Cinematographer Steven Bernstein (Monster, directed by Patty Jenkins), “has been my mentor through a lot of this journey,” Berlin says, noting that the DP was among the first to explain to him some of the differences between the two skills.
Berlin says he comes “from a world where you’re looking to shoot the most beautiful images,” but while that is sometimes what directors are looking for it certainly isn’t always.
Now that he’s shot a number of different projects, he references a director’s treatment for a short film he shot. “‘I don’t like super sharp images. Ever.’ People talk so much about resolution and sharpness, but that isn’t necessarily what filmmakers want to tell their story.”
Berlin also touches on the different vocabulary in the two fields. “A tripod,” he says, “becomes ‘sticks. People don’t talk about the F-stop; they talk about the T-stop. There are [cinematography-specific] composition terms such as French Overs and “Dirty Overs.”
Not that it’s terribly challenging learning the new argot, but it can be interesting going from being a highly in-demand still photographer to having to learn some basic terminology to shoot motion pictures.
Of course, cameras are an indispensable part of either profession and Fassbinder goes into some depth about his findings as a cinematographer seeking “the best camera for the mission.”

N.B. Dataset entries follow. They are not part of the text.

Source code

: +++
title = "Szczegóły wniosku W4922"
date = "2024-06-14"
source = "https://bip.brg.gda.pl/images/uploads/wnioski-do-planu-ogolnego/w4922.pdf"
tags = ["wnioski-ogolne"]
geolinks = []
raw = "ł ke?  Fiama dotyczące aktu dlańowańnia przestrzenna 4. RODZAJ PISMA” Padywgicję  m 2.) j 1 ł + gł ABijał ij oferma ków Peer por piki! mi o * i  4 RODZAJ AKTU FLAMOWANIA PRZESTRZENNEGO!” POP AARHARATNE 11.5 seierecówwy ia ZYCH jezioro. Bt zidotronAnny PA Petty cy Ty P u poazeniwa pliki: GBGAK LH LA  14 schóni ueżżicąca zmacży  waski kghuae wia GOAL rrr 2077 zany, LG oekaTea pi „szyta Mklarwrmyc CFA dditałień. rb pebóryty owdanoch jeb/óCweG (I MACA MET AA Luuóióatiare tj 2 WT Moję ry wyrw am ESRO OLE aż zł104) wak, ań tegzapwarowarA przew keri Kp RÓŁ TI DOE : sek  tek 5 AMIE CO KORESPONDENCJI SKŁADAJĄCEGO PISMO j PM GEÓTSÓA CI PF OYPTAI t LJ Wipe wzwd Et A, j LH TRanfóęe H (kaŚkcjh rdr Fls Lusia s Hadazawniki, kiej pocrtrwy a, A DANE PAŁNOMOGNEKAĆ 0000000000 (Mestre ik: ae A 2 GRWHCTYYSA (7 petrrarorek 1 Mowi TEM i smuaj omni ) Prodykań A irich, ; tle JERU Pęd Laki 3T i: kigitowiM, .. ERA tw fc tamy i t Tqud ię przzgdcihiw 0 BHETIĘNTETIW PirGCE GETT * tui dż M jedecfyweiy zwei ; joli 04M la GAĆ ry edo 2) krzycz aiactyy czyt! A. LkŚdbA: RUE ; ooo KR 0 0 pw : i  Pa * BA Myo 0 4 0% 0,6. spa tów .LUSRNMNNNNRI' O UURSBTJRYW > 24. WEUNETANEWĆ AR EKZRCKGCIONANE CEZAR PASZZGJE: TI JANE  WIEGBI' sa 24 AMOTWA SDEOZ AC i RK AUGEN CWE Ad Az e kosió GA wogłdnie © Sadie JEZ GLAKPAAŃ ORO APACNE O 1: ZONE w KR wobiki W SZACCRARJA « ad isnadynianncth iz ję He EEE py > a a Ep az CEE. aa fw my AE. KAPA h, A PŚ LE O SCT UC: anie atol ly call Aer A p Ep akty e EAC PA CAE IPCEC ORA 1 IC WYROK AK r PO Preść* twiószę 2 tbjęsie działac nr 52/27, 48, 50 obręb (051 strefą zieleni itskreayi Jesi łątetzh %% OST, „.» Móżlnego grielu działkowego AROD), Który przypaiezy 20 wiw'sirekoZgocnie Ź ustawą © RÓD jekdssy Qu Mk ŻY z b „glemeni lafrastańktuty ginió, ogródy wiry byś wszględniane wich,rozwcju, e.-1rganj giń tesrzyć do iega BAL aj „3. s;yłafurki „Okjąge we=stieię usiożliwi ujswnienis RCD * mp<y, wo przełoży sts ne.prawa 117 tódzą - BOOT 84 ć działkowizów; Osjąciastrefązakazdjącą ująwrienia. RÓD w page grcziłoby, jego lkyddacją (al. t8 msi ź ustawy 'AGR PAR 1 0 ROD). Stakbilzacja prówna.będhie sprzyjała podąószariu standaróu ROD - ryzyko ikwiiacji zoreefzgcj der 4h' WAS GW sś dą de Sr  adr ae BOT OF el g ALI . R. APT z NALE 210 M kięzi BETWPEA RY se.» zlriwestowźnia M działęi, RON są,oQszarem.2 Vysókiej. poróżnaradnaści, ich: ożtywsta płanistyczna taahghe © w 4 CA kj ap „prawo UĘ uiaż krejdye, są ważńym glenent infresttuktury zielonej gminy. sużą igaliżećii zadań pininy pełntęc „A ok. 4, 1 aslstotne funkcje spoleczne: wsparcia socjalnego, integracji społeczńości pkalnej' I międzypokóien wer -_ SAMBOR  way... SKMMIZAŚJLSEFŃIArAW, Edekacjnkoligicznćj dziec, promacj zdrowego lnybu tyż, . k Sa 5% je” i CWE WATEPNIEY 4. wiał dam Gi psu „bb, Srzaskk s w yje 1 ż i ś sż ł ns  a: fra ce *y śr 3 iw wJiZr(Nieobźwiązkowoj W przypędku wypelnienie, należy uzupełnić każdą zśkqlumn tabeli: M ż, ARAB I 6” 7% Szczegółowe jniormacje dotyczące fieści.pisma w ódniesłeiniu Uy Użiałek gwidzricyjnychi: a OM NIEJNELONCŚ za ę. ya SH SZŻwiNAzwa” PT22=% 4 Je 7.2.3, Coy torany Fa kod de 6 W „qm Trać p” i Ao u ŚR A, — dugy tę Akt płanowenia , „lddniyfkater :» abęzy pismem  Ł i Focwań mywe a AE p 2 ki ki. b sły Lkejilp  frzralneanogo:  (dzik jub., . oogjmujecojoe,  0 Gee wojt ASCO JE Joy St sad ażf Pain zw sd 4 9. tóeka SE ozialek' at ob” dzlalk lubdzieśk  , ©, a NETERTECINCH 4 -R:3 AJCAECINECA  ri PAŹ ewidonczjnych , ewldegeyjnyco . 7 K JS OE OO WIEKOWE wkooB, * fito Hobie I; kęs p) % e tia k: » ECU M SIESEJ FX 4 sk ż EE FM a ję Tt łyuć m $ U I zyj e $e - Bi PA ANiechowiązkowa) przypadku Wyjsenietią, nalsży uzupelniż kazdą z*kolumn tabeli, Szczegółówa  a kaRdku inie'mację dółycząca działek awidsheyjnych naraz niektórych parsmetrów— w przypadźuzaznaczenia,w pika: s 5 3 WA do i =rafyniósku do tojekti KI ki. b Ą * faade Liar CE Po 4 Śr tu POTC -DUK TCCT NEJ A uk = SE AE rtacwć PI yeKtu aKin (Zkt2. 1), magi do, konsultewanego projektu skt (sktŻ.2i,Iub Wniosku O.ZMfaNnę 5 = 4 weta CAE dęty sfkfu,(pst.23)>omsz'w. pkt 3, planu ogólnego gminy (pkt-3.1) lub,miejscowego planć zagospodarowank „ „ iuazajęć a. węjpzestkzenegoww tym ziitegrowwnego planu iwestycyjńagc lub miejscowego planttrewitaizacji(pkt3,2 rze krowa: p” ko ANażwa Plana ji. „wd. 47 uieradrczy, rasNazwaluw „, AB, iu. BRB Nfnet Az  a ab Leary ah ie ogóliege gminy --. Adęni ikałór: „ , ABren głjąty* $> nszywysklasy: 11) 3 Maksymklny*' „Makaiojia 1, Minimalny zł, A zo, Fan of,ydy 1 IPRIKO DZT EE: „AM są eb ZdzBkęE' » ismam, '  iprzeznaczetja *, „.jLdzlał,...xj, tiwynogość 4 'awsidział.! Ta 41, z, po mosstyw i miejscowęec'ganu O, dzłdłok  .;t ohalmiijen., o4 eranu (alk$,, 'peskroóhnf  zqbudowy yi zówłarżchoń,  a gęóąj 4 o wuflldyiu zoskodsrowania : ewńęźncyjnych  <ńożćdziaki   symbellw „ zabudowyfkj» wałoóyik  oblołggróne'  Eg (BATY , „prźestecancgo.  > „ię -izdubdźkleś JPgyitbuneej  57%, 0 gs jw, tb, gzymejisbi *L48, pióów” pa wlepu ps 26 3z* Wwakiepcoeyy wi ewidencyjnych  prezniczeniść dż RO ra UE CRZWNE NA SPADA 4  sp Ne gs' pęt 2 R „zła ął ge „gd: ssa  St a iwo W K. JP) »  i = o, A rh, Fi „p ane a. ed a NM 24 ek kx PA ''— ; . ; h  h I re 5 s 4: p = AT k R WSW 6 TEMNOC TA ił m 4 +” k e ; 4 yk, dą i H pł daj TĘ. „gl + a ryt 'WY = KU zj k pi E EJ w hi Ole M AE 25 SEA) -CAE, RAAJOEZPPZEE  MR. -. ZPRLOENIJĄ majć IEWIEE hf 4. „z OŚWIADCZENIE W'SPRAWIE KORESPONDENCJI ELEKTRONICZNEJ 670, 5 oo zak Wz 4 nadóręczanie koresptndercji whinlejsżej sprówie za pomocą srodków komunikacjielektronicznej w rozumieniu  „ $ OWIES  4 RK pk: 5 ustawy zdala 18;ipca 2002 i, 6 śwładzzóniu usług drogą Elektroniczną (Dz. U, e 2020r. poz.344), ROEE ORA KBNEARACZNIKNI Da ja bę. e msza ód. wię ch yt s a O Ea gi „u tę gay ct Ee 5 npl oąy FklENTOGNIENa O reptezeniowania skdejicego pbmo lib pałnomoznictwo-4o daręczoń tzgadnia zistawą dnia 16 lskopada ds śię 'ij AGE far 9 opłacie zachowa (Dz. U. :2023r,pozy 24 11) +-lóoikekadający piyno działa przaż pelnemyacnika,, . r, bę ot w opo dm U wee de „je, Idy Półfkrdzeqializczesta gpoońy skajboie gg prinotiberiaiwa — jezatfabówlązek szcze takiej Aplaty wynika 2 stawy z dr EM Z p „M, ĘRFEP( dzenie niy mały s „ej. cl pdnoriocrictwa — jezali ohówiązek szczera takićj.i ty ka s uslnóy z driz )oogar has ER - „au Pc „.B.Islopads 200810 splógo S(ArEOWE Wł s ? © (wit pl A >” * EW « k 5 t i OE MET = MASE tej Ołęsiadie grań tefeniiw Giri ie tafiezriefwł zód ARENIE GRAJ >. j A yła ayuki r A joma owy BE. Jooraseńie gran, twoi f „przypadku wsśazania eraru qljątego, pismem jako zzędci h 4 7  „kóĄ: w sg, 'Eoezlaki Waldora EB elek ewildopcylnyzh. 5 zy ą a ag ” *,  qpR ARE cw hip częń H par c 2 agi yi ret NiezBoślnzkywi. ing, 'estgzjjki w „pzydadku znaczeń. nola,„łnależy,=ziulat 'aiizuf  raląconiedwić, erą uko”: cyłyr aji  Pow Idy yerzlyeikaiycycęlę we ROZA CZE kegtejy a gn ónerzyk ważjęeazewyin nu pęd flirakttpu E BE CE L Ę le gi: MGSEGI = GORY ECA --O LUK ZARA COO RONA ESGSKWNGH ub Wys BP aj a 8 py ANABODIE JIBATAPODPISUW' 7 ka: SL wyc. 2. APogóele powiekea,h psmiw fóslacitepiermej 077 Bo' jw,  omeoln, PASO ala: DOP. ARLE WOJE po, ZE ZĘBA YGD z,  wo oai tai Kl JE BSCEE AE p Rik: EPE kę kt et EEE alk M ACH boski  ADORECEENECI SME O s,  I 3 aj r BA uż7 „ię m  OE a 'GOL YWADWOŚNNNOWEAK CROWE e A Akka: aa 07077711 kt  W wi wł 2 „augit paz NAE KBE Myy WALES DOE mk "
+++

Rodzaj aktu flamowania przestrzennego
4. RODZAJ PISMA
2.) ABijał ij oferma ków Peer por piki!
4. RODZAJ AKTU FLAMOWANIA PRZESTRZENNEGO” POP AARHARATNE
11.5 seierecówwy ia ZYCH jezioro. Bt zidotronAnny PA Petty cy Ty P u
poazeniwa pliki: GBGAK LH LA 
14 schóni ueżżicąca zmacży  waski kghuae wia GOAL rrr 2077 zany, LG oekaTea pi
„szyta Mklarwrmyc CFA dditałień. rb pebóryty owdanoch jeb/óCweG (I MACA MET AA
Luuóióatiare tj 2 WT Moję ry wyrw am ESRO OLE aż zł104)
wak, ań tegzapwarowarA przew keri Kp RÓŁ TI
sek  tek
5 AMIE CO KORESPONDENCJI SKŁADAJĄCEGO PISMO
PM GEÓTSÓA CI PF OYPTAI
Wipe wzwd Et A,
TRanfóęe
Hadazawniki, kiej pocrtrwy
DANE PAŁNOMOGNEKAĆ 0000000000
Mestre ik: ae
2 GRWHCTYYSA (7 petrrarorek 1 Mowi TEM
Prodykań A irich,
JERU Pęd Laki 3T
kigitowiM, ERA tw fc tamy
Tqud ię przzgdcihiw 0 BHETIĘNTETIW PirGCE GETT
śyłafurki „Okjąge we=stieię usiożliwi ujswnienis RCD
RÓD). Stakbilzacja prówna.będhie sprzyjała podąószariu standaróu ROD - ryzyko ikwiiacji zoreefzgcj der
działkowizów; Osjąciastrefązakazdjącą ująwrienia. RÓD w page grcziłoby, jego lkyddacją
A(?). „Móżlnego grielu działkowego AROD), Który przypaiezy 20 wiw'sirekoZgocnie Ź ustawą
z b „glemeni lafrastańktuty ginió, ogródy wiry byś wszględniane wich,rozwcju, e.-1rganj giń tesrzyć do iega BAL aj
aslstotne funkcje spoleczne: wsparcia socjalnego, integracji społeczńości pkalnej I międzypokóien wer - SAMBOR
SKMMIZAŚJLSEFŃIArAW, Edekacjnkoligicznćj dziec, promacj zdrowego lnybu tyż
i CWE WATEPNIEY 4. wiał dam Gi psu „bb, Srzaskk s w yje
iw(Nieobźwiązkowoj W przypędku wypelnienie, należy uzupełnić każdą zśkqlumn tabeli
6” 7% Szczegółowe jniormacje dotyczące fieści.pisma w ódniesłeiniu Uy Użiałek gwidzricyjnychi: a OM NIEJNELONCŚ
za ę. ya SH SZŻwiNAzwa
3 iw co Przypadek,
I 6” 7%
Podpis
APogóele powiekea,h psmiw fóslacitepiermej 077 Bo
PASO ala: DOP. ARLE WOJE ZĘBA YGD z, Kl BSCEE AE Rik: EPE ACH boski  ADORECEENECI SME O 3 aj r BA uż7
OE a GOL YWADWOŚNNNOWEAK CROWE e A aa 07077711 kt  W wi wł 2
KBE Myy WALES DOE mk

The very top tier of motion picture camera is perfect for situations where something costing many tens of thousands of dollars and requiring a certain size crew to just to move it around and ensure its smooth operation. But there are some cameras costing only a few thousand dollars that can be perfect for shoots requiring a smaller crew and more modest footprint. Often, he points out, a number of features and TV productions mix and match.
Berlin speaks in terms of the Sony gear he uses, but the underlying concepts can easily be transposed to equipment from other major manufacturers.
He speaks about the image quality, from sensor to encoding, of his Venice 2, which completely “kitted out” runs about 90 grand, and the FX series (3, 6 and 9), the cheapest of which costs about $4000.
Berlin also talks about dual base ISO, which many Sony cameras (as well as Panasonic and others offer) have, which can allow for extreme low-light shooting and day exterior cinematography without the most of quality sacrifices involved in the traditional approach to exposure index, which has generally pumped the gain way up to enable really low-light shooting.
And he goes into the importance of ND (neutral density) filters as a way of controlling exposure in brightly lit conditions without having to change T-stop (and thus alter the depth of field) or ISO setting. (Sony cameras’ built-in ND filters do offer a convenience some competitors do not).
In sum, he says, it’s comparatively easy to be a solo still photographer. “When you’re in a studio doing a campaign, you have your crew, you have your hair, your makeup, your stylist, your assistant…I would sometimes have three assistants, depending on the kind of job that I was doing.
“But filmmaking is always a team sport. The still photographer is the director, the DP and the gaffer. On a film set, everyone has their own role.”
Furthermore, “as a still photographer, you really want to have a style that identifies you, that that individualizes you and gives … an identity to your work. A cinematographer really shouldn’t have a style; you are there to support the vision of the director.”